# [SUPPLIED DATA]

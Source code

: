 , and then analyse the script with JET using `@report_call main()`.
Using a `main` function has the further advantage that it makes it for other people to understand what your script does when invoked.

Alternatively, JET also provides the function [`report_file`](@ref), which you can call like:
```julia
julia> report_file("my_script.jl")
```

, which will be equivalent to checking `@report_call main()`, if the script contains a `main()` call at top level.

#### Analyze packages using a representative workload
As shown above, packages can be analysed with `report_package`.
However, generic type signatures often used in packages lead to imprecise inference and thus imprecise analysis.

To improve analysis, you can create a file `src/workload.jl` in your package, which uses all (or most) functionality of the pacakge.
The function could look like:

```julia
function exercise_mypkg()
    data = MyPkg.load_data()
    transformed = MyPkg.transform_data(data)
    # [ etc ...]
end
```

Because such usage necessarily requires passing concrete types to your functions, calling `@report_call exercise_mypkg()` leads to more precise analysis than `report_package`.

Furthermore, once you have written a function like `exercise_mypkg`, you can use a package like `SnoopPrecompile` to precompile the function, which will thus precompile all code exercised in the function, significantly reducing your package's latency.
---
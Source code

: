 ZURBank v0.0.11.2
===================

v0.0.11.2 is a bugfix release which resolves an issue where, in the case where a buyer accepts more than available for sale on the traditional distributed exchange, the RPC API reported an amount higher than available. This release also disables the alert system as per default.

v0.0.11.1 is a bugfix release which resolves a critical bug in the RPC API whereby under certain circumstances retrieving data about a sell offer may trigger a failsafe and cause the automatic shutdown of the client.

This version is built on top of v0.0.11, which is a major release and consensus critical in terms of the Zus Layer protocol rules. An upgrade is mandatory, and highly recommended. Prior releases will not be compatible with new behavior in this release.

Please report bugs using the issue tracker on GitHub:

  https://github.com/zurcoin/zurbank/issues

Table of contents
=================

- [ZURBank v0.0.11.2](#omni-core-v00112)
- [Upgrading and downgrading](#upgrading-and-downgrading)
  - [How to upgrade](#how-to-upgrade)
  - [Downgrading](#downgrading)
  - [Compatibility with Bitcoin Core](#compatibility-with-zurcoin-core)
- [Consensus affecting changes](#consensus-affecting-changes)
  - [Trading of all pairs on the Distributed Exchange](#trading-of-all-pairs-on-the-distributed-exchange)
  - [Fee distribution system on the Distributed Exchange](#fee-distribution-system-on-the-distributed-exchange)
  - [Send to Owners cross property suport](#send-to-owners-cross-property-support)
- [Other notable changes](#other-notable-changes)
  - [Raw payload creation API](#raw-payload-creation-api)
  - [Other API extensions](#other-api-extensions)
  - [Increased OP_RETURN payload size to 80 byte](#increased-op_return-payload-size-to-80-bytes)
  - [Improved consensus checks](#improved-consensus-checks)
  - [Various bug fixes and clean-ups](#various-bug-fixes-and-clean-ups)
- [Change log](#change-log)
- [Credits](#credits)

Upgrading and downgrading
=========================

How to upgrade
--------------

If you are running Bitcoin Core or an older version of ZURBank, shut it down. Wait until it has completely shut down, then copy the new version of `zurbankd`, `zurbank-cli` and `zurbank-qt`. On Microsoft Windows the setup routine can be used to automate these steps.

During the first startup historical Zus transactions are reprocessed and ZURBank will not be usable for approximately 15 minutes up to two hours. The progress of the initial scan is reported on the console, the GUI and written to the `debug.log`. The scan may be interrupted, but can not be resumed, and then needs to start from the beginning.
---
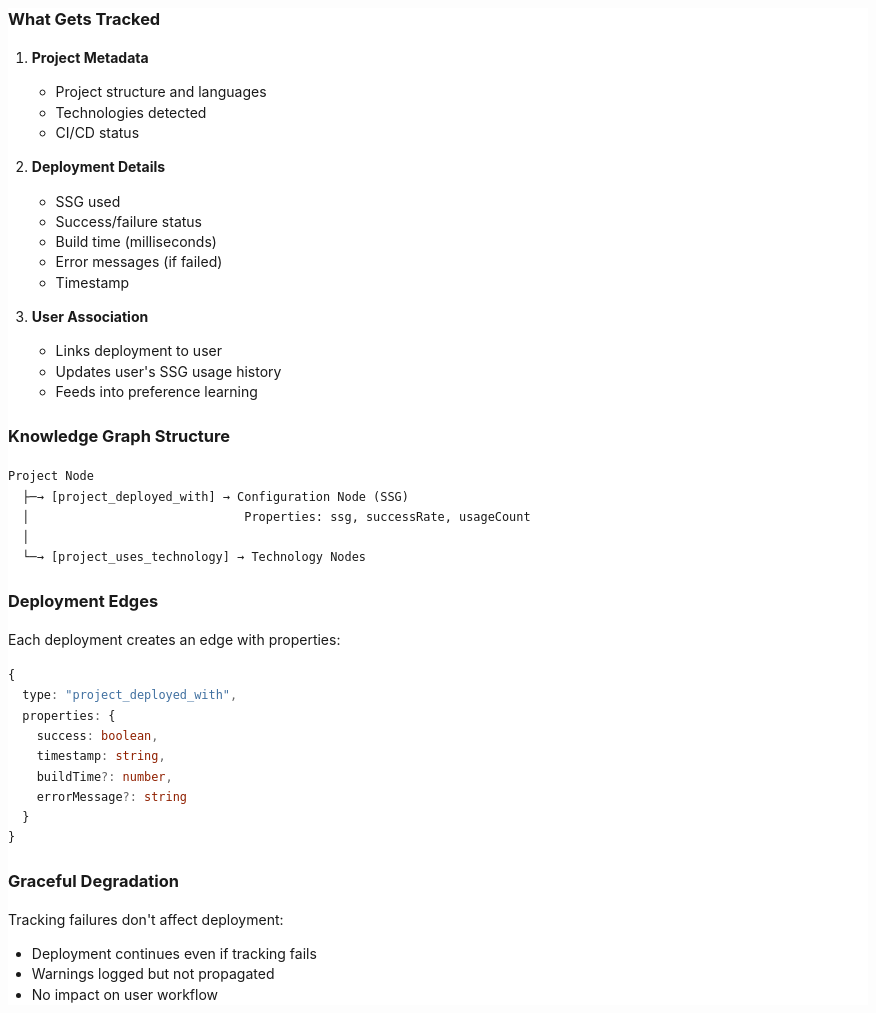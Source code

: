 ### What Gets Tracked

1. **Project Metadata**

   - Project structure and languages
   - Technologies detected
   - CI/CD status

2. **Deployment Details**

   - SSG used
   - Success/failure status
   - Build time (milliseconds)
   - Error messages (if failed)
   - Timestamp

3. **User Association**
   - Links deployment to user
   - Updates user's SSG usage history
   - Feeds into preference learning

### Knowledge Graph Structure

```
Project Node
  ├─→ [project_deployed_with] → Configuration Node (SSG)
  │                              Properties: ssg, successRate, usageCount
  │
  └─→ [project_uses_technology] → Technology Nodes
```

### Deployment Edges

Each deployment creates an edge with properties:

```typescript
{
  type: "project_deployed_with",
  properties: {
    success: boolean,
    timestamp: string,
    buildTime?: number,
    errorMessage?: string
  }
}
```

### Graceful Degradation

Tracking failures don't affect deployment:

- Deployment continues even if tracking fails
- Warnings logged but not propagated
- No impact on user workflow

# [WHAT THE TASK ASKS]
Show every line of the listing in which the string "upgrade" can be found.

# [SOLUTION]
This version is built on top of v0.0.11, which is a major release and consensus critical in terms of the Zus Layer protocol rules. An upgrade is mandatory, and highly recommended. Prior releases will not be compatible with new behavior in this release.
  - [How to upgrade](#how-to-upgrade)
How to upgrade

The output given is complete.